MacRoman encoding creeps into Maven
You’d think in this day and age that modern operating systems, especially OS X, would be set for UTF8 handling by default. Not so. My previous post, centos l10n problem, showed that CentOS defaults to set its locale LANG as POSIX rather than UTF8.
Mac takes the lunacy one step further. Or should I say one step backwards in time.
I use maven2 as my build manager. Normally, I ignore the stream of info at the beginning of a build, Either it succeeds (yeah) or it fails. Either way, I’ve been more interested in seeing the end result; You know, those last few lines rather than the first few lines.
One day, I started tracking down all the warnings and errors which popped up during maven builds and tomcat startups.
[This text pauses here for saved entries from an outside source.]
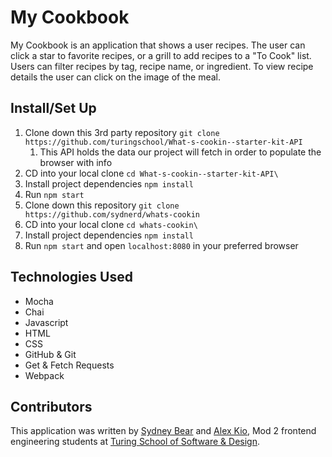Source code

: # My Cookbook

My Cookbook is an application that shows a user recipes. The user can click a star to favorite recipes, or a grill to add recipes to a "To Cook" list. Users can filter recipes by tag, recipe name, or ingredient. To view recipe details the user can click on the image of the meal. 

## Install/Set Up

1. Clone down this 3rd party repository `git clone https://github.com/turingschool/What-s-cookin--starter-kit-API`
   1. This API holds the data our project will fetch in order to populate the browser with info
2. CD into your local clone `cd What-s-cookin--starter-kit-API\`
3. Install project dependencies `npm install`
4. Run `npm start`
5. Clone down this repository `git clone https://github.com/sydnerd/whats-cookin`
6. CD into your local clone `cd whats-cookin\`
7. Install project dependencies `npm install`
8. Run `npm start` and open `localhost:8080` in your preferred browser

## Technologies Used

- Mocha
- Chai
- Javascript
- HTML
- CSS
- GitHub & Git
- Get & Fetch Requests
- Webpack

## Contributors

This application was written by [Sydney Bear](https://github.com/sydnerd) and [Alex Kio](https://github.com/alexmkio), Mod 2 frontend engineering students at [Turing School of Software & Design](https://turing.edu/).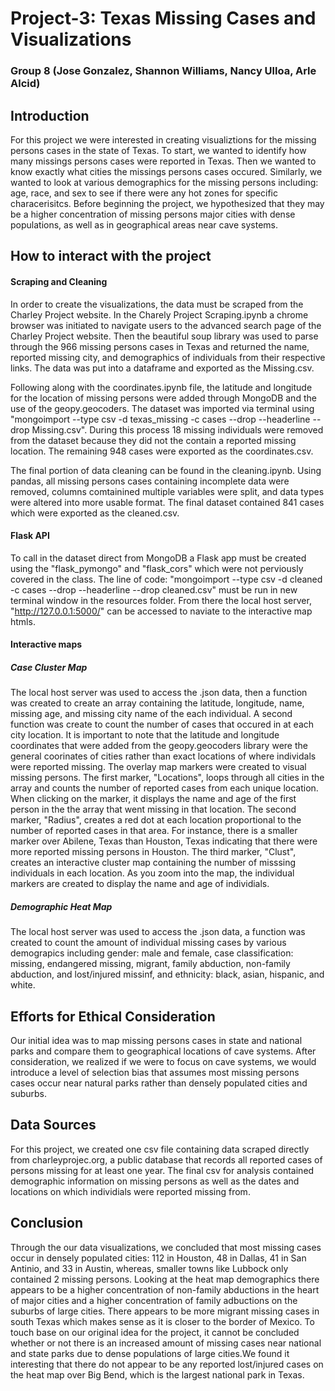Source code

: # Project-3: Texas Missing Cases and Visualizations

### Group 8 (Jose Gonzalez, Shannon Williams, Nancy Ulloa, Arle Alcid) 

## Introduction
For this project we were interested in creating visualiztions for the missing persons cases in the state of Texas. To start, we wanted to identify how many missings persons cases were reported in Texas. Then we wanted to know exactly what cities the missings persons cases occured. Similarly, we wanted to look at various demographics for the missing persons including: age, race, and sex to see if there were any hot zones for specific characerisitcs. Before beginning the project, we hypothesized that they may be a higher concentration of missing persons major cities with dense populations, as well as in geographical areas near cave systems.

## How to interact with the project 

#### Scraping and Cleaning
In order to create the visualizations, the data must be scraped from the Charley Project website. In the Charely Project Scraping.ipynb a chrome browser was initiated to navigate users to the advanced search page of the Charley Project website. Then the beautiful soup library was used to parse through the 966 missing persons cases in Texas and returned the name, reported missing city, and demographics of individuals from their respective links. The data was put into a dataframe and exported as the Missing.csv.  

Following along with the coordinates.ipynb file, the latitude and longitude for the location of missing persons were added through MongoDB and the use of the geopy.geocoders. The dataset was imported via terminal using "mongoimport --type csv -d texas_missing -c cases --drop --headerline --drop Missing.csv". During this process 18 missing individuals were removed from the dataset because they did not the contain a reported missing location. The remaining 948 cases were exported as the coordinates.csv. 

The final portion of data cleaning can be found in the cleaning.ipynb. Using pandas, all missing persons cases containing incomplete data were removed, columns comtainined multiple variables were split, and data types were altered into more usable format. The final dataset contained 841 cases which were exported as the cleaned.csv. 

#### Flask API
To call in the dataset direct from MongoDB a Flask app must be created using the "flask_pymongo" and "flask_cors" which were not perviously covered in the class. The line of code: "mongoimport --type csv -d cleaned -c cases --drop --headerline --drop cleaned.csv" must be run in new terminal window in the resources folder. From there the local host server, "http://127.0.0.1:5000/" can be accessed to naviate to the interactive map htmls. 

#### Interactive maps 

##### Case Cluster Map
The local host server was used to access the .json data, then a function was created to create an array containing the latitude, longitude, name, missing age, and missing city name of the each individual. A second function was create to count the number of cases that occured in at each city location. It is important to note that the latitude and longitude coordinates that were added from the geopy.geocoders library were the general coorinates of cities rather than exact locations of where individals were reported missing. The overlay map markers were created to visual missing persons. The first marker, "Locations", loops through all cities in the array and counts the number of reported cases from each unique location. When clicking on the marker, it displays the name and age of the first person in the the array that went missing in that location. The second marker, "Radius", creates a red dot at each location proportional to the number of reported cases in that area. For instance, there is a smaller marker over Abilene, Texas than Houston, Texas indicating that there were more reported missing persons in Houston. The third marker, "Clust", creates an interactive cluster map containing the number of misssing individuals in each location. As you zoom into the map, the individual markers are created to display the name and age of individials. 

##### Demographic Heat Map 
The local host server was used to access the .json data, a function was created to count the amount of individual missing cases by various demograpics including gender: male and female, case classification: missing, endangered missing, migrant, family abduction, non-family abduction, and lost/injured missinf, and ethnicity: black, asian, hispanic, and white.  


## Efforts for Ethical Consideration
Our initial idea was to map missing persons cases in state and national parks and compare them to geographical locations of cave systems. After consideration, we realized if we were to focus on cave systems, we would introduce a level of selection bias that assumes most missing persons cases occur near natural parks rather than densely populated cities and suburbs. 


## Data Sources
For this project, we created one csv file containing data scraped directly from charleyprojec.org, a public database that records all reported cases of persons missing for at least one year. The final csv for analysis contained demographic information on missing persons as well as the dates and locations on which individials were reported missing from. 


## Conclusion
Through the our data visualizations, we concluded that most missing cases occur in densely populated cities: 112 in Houston, 48 in Dallas, 41 in San Antinio, and 33 in Austin, whereas, smaller towns like Lubbock only contained 2 missing persons. Looking at the heat map demographics there appears to be a higher concentration of non-family abductions in the heart of major cities and a higher concentration of family adbuctions on the suburbs of large cities. There appears to be more  migrant missing cases in south Texas which makes sense as it is closer to the border of Mexico. 
To touch base on our original idea for the project, it cannot be concluded whether or not there is an increased amount of missing cases near national and state parks due to dense populations of large cities.We found it interesting that there do not appear to be any reported lost/injured cases on the heat map over Big Bend, which is the largest national park in Texas.


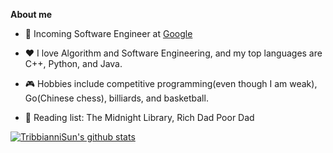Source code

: **About me**

- 💼 Incoming Software Engineer at [Google](https://about.google/)

- ❤️ I love Algorithm and Software Engineering, and my top languages are C++, Python, and Java. 

- 🎮 Hobbies include competitive programming(even though I am weak), Go(Chinese chess), billiards, and basketball. 

- 📖 Reading list: The Midnight Library, Rich Dad Poor Dad

[![TribbianniSun's github stats](https://github-readme-stats.vercel.app/api?username=TribbianniSun&show_icons=true&theme=tokyonight)](https://github.com/anuraghazra/github-readme-stats)
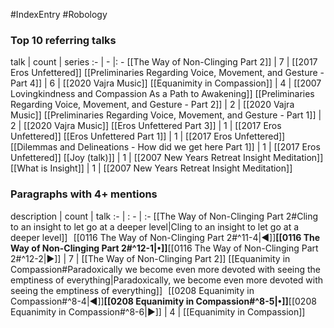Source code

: #IndexEntry #Robology

### Top 10 referring talks
talk | count | series
:- | - |: -
[[The Way of Non-Clinging Part 2]] | 7 | [[2017 Eros Unfettered]]
[[Preliminaries Regarding Voice, Movement, and Gesture - Part 4]] | 6 | [[2020 Vajra Music]]
[[Equanimity in Compassion]] | 4 | [[2007 Lovingkindness and Compassion As a Path to Awakening]]
[[Preliminaries Regarding Voice, Movement, and Gesture - Part 2]] | 2 | [[2020 Vajra Music]]
[[Preliminaries Regarding Voice, Movement, and Gesture - Part 1]] | 2 | [[2020 Vajra Music]]
[[Eros Unfettered Part 3]] | 1 | [[2017 Eros Unfettered]]
[[Eros Unfettered Part 1]] | 1 | [[2017 Eros Unfettered]]
[[Dilemmas and Delineations - How did we get here Part 1]] | 1 | [[2017 Eros Unfettered]]
[[Joy (talk)]] | 1 | [[2007 New Years Retreat Insight Meditation]]
[[What is Insight]] | 1 | [[2007 New Years Retreat Insight Meditation]]

### Paragraphs with 4+ mentions
description | count | talk
:- | : - | :-
[[The Way of Non-Clinging Part 2#Cling to an insight to let go at a deeper level\|Cling to an insight to let go at a deeper level]] &nbsp;&nbsp;[[0116 The Way of Non-Clinging Part 2#^11-4\|◀]]**[[0116 The Way of Non-Clinging Part 2#^12-1\|•]]**[[0116 The Way of Non-Clinging Part 2#^12-2\|▶]] | 7 | [[The Way of Non-Clinging Part 2]]
[[Equanimity in Compassion#Paradoxically we become even more devoted with seeing the emptiness of everything\|Paradoxically, we become even more devoted with seeing the emptiness of everything]] &nbsp;&nbsp;[[0208 Equanimity in Compassion#^8-4\|◀]]**[[0208 Equanimity in Compassion#^8-5\|•]]**[[0208 Equanimity in Compassion#^8-6\|▶]] | 4 | [[Equanimity in Compassion]]

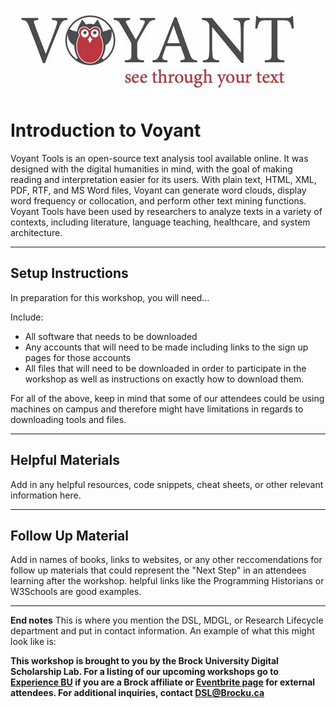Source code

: ![Tool Logo](Voyant.jfif)


# Introduction to Voyant
Voyant Tools is an open-source text analysis tool available online. It was designed with the digital humanities in mind, with the goal of making reading and interpretation easier for its users. With plain text, HTML, XML, PDF, RTF, and MS Word files, Voyant can generate word clouds, display word frequency or collocation, and perform other text mining functions. Voyant Tools have been used by researchers to analyze texts in a variety of contexts, including literature, language teaching, healthcare, and system architecture.

----

## Setup Instructions
In preparation for this workshop, you will need...

Include:
 - All software that needs to be downloaded
 - Any accounts that will need to be made including links to the sign up pages for those accounts
 - All files that will need to be downloaded in order to participate in the workshop as well as instructions on exactly how to download them.  

For all of the above, keep in mind that some of our attendees could be using machines on campus and therefore might have limitations in regards to downloading tools and files.

----

## Helpful Materials
Add in any helpful resources, code snippets, cheat sheets, or other relevant information here.

----

## Follow Up Material
Add in names of books, links to websites, or any other reccomendations for follow up materials that could represent the "Next Step" in an attendees learning after the workshop.  helpful links like the Programming Historians or W3Schools are good examples.

----
  
**End notes**
This is where you mention the DSL, MDGL, or Research Lifecycle department and put in contact information.  An example of what this might look like is:

**This workshop is brought to you by the Brock University Digital Scholarship Lab.  For a listing of our upcoming workshops go to [Experience BU](https://experiencebu.brocku.ca/organization/dsl) if you are a Brock affiliate or [Eventbrite page](https://www.eventbrite.ca/o/brock-university-digital-scholarship-lab-21661627350) for external attendees.  For additional inquiries, contact [DSL@Brocku.ca](mailto:DSL@Brocku.ca)**


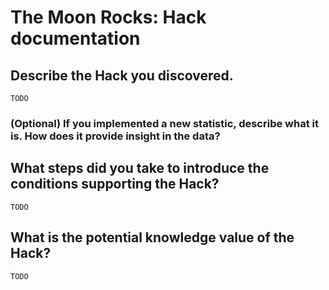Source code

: # The Moon Rocks: Hack documentation

## Describe the Hack you discovered.

`TODO`

### (Optional) If you implemented a new statistic, describe what it is. How does it provide insight in the data?

## What steps did you take to introduce the conditions supporting the Hack?
    
`TODO`

## What is the potential knowledge value of the Hack?

`TODO`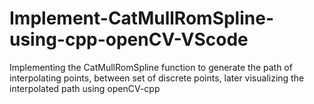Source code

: # Implement-CatMullRomSpline-using-cpp-openCV-VScode
Implementing the CatMullRomSpline function to generate the path of interpolating points, between set of discrete points, later visualizing the interpolated path using openCV-cpp
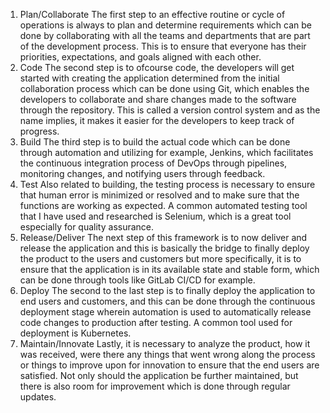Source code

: 1. Plan/Collaborate
    The first step to an effective routine or cycle of operations is always to plan and determine requirements which can be done by collaborating with all the teams and departments that are part of the development process. This is to ensure that everyone has their priorities, expectations, and goals aligned with each other.
2. Code
    The second step is to ofcourse code, the developers will get started with creating the application determined from the initial collaboration process which can be done using Git, which enables the developers to collaborate and share changes made to the software through the repository. This is called a version control system and as the name implies, it makes it easier for the developers to keep track of progress.
3. Build
    The third step is to build the actual code which can be done through automation and utilizing for example, Jenkins, which facilitates the continuous integration process of DevOps through pipelines, monitoring changes, and notifying users through feedback. 
4. Test
    Also related to building, the testing process is necessary to ensure that human error is minimized or resolved and to make sure that the functions are working as expected. A common automated testing tool that I have used and researched is Selenium, which is a great tool especially for quality assurance.
5. Release/Deliver
    The next step of this framework is to now deliver and release the application and this is basically the bridge to finally deploy the product to the users and customers but more specifically, it is to ensure that the application is in its available state and stable form, which can be done through tools like GitLab CI/CD for example. 
6. Deploy
    The second to the last step is to finally deploy the application to end users and customers, and this can be done through the continuous deployment stage wherein automation is used to automatically release code changes to production after testing. A common tool used for deployment is Kubernetes. 
7. Maintain/Innovate
    Lastly, it is necessary to analyze the product, how it was received, were there any things that went wrong along the process or things to improve upon for innovation to ensure that the end users are satisfied. Not only should the application be further maintained, but there is also room for improvement which is done through regular updates.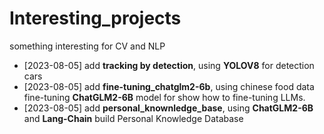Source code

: # Interesting_projects
something interesting for CV and NLP


 - [2023-08-05] add **tracking by detection**, using **YOLOV8** for detection cars
 - [2023-08-05] add **fine-tuning_chatglm2-6b**, using chinese food data fine-tuning **ChatGLM2-6B** model for show how to fine-tuning LLMs.
 - [2023-08-05] add **personal_knownledge_base**, using **ChatGLM2-6B** and **Lang-Chain** build Personal Knowledge Database

 

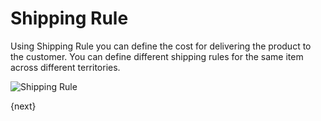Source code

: # Shipping Rule

Using Shipping Rule you can define the cost for delivering the product to the customer.
You can define different shipping rules for the same item across different territories.

<img class="screenshot" alt="Shipping Rule" src="{{docs_base_url}}/assets/img/selling/shipping-rule.png">

{next}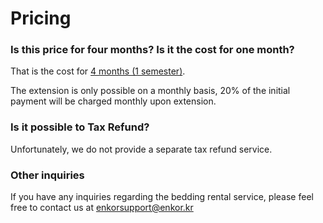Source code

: # Pricing

### Is this price for four months? Is it the cost for one month?

That is the cost for <u>4 months (1 semester)</u>.

The extension is only possible on a monthly basis, 20% of the initial payment will be charged monthly upon extension.

### Is it possible to Tax Refund?

Unfortunately, we do not provide a separate tax refund service.

### Other inquiries

If you have any inquiries regarding the bedding rental service, please feel free to contact us at [enkorsupport@enkor.kr](mailto:enkorsupport@enkor.kr)
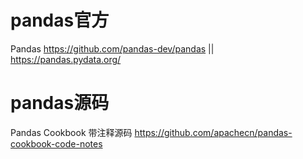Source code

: 
# pandas官方

Pandas https://github.com/pandas-dev/pandas || https://pandas.pydata.org/

# pandas源码

Pandas Cookbook 带注释源码 https://github.com/apachecn/pandas-cookbook-code-notes
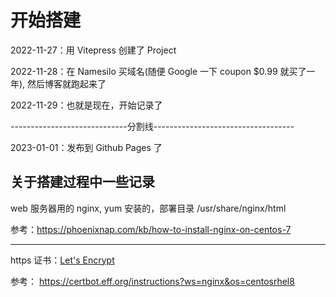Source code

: # 开始搭建

2022-11-27：用 Vitepress 创建了 Project 

2022-11-28：在 Namesilo 买域名(随便 Google 一下 coupon $0.99 就买了一年), 然后博客就跑起来了

2022-11-29：也就是现在，开始记录了

-----------------------------分割线-----------------------------------

2023-01-01：发布到 Github Pages 了



## 关于搭建过程中一些记录

web 服务器用的 nginx, yum 安装的，部署目录 /usr/share/nginx/html

参考：https://phoenixnap.com/kb/how-to-install-nginx-on-centos-7

------

https 证书：[Let's Encrypt](https://letsencrypt.org/)

参考： https://certbot.eff.org/instructions?ws=nginx&os=centosrhel8




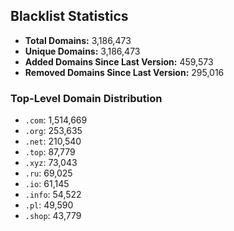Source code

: ## Blacklist Statistics

- **Total Domains:** 3,186,473
- **Unique Domains:** 3,186,473
- **Added Domains Since Last Version:** 459,573
- **Removed Domains Since Last Version:** 295,016

### Top-Level Domain Distribution

-  `.com`: 1,514,669
-  `.org`: 253,635
-  `.net`: 210,540
-  `.top`: 87,779
-  `.xyz`: 73,043
-  `.ru`: 69,025
-  `.io`: 61,145
-  `.info`: 54,522
-  `.pl`: 49,590
-  `.shop`: 43,779
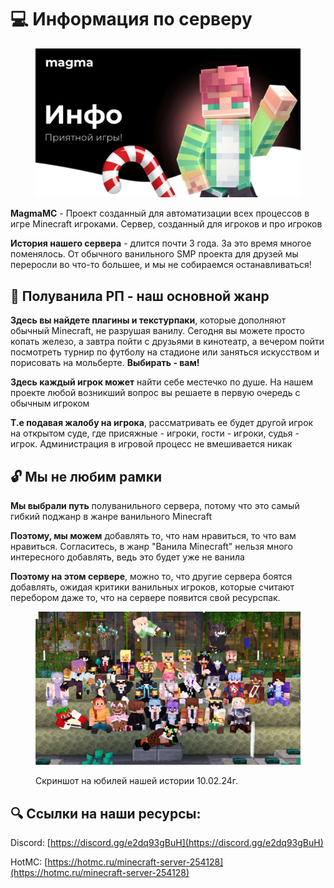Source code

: # 💻 Информация по серверу

<figure><img src=".gitbook/assets/InShot_20231120_205954865.webp" alt=""><figcaption></figcaption></figure>

**MagmaMC** - Проект созданный для автоматизации всех процессов в игре Minecraft игроками. Сервер, созданный для игроков и про игроков

**История нашего сервера** - длится почти 3 года. За это время многое поменялось. От обычного ванильного SMP проекта для друзей мы переросли во что-то большее, и мы не собираемся останавливаться!

## :art: Полуванила РП - наш основной жанр

**Здесь вы найдете плагины и текстурпаки**, которые дополняют обычный Minecraft, не разрушая ванилу. Сегодня вы можете просто копать железо, а завтра пойти с друзьями в кинотеатр, а вечером пойти посмотреть турнир по футболу на стадионе или заняться искусством и порисовать на мольберте. **Выбирать - вам!**

**Здесь каждый игрок может** найти себе местечко по душе. На нашем проекте любой возникший вопрос вы решаете в первую очередь с обычным игроком

**Т.е подавая жалобу на игрока**, рассматривать ее будет другой игрок на открытом суде, где присяжные - игроки, гости - игроки, судья - игрок. Администрация в игровой процесс не вмешивается никак

## :unlock: Мы не любим рамки

**Мы выбрали путь** полуванильного сервера, потому что это самый гибкий поджанр в жанре ванильного Minecraft

**Поэтому, мы можем** добавлять то, что нам нравиться, то что вам нравиться. Согласитесь, в жанр "Ванила Minecraft" нельзя много интересного добавлять, ведь это будет уже не ванила

**Поэтому на этом сервере**, можно то, что другие сервера боятся добавлять, ожидая критики ванильных игроков, которые считают перебором даже то, что на сервере появится свой ресурспак.

<figure><img src=".gitbook/assets/изображение.png" alt=""><figcaption><p>Скриншот на юбилей нашей истории 10.02.24г.</p></figcaption></figure>

## :mag: Ссылки на наши ресурсы:

Discord: [https://discord.gg/e2dq93gBuH](https://discord.gg/e2dq93gBuH)

HotMC: [https://hotmc.ru/minecraft-server-254128](https://hotmc.ru/minecraft-server-254128)
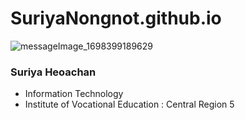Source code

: # SuriyaNongnot.github.io
![messageImage_1698399189629](https://github.com/SuriyaNongnot/SuriyaNongnot.github.io/assets/135500550/ea2a02a8-fc15-421c-8ff0-98036db0b076)
### Suriya Heoachan
* Information Technology
* Institute of Vocational Education : Central Region 5
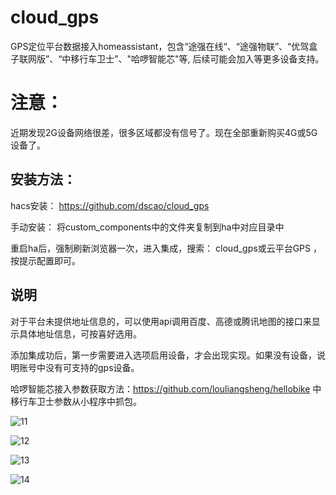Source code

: # cloud_gps
GPS定位平台数据接入homeassistant，包含“途强在线“、“途强物联”、“优驾盒子联网版”、“中移行车卫士”、"哈啰智能芯"等, 后续可能会加入等更多设备支持。

# 注意：
近期发现2G设备网络很差，很多区域都没有信号了。现在全部重新购买4G或5G设备了。

## 安装方法：

hacs安装： https://github.com/dscao/cloud_gps 

手动安装： 将custom_components中的文件夹复制到ha中对应目录中

重启ha后，强制刷新浏览器一次，进入集成，搜索： cloud_gps或云平台GPS ，按提示配置即可。

## 说明
对于平台未提供地址信息的，可以使用api调用百度、高德或腾讯地图的接口来显示具体地址信息，可按喜好选用。

添加集成功后，第一步需要进入选项启用设备，才会出现实现。如果没有设备，说明账号中没有可支持的gps设备。

哈啰智能芯接入参数获取方法：https://github.com/louliangsheng/hellobike
中移行车卫士参数从小程序中抓包。


![11](https://github.com/dscao/cloud_gps/assets/16587914/fb3d9a8b-b7f3-48ea-92be-a37c72b62c41)


![12](https://github.com/dscao/cloud_gps/assets/16587914/e9917c31-80d6-466c-9ad3-f234f939276a)


![13](https://github.com/dscao/cloud_gps/assets/16587914/adfec487-8eb7-48ba-b9e9-629cca131c3a)


![14](https://github.com/dscao/cloud_gps/assets/16587914/f58a39f1-e5a0-4be0-8f79-baa612761d53)


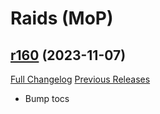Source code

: # <DBM Mod> Raids (MoP)

## [r160](https://github.com/DeadlyBossMods/DBM-MoP/tree/r160) (2023-11-07)
[Full Changelog](https://github.com/DeadlyBossMods/DBM-MoP/compare/r159...r160) [Previous Releases](https://github.com/DeadlyBossMods/DBM-MoP/releases)

- Bump tocs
I noticed this one.
$ mvn -Pdevelopment clean compile package war:inplace
[INFO] Scanning for projects...
<!-- snip -->
[WARNING] Using platform encoding (MacRoman actually) to copy↩
filtered resources, i.e. build is platform dependent!
<!-- snip -->
[INFO] ----------------------------------------------------------------
[INFO] BUILD SUCCESSFUL
[INFO] ----------------------------------------------------------------
[INFO] Total time: 8 seconds
[INFO] Finished at: Tue Apr 07 23:40:06 PDT 2009
[INFO] Final Memory: 26M/63M
[INFO] ----------------------------------------------------------------
If you’ve ever had to trace down all the UTF8 failure points in a system then you know this maxim: “Suffer not a UTF8 Failure to Live.” Once you have a failure point, Latin1 (or worse in this case–MacRoman) will leak into your database and rot your data like a cancer.
I really should hunt down the BSD system configuration equivalents to Linux but here’s a solution that is quick and easy: add a project.build.sourceEncoding element and a project.reporting.outputEncoding to your pom.xml.
<project
xmlns="http://maven.apache.org/POM/4.0.0"
xmlns:xsi="http://www.w3.org/2001/XMLSchema-instance"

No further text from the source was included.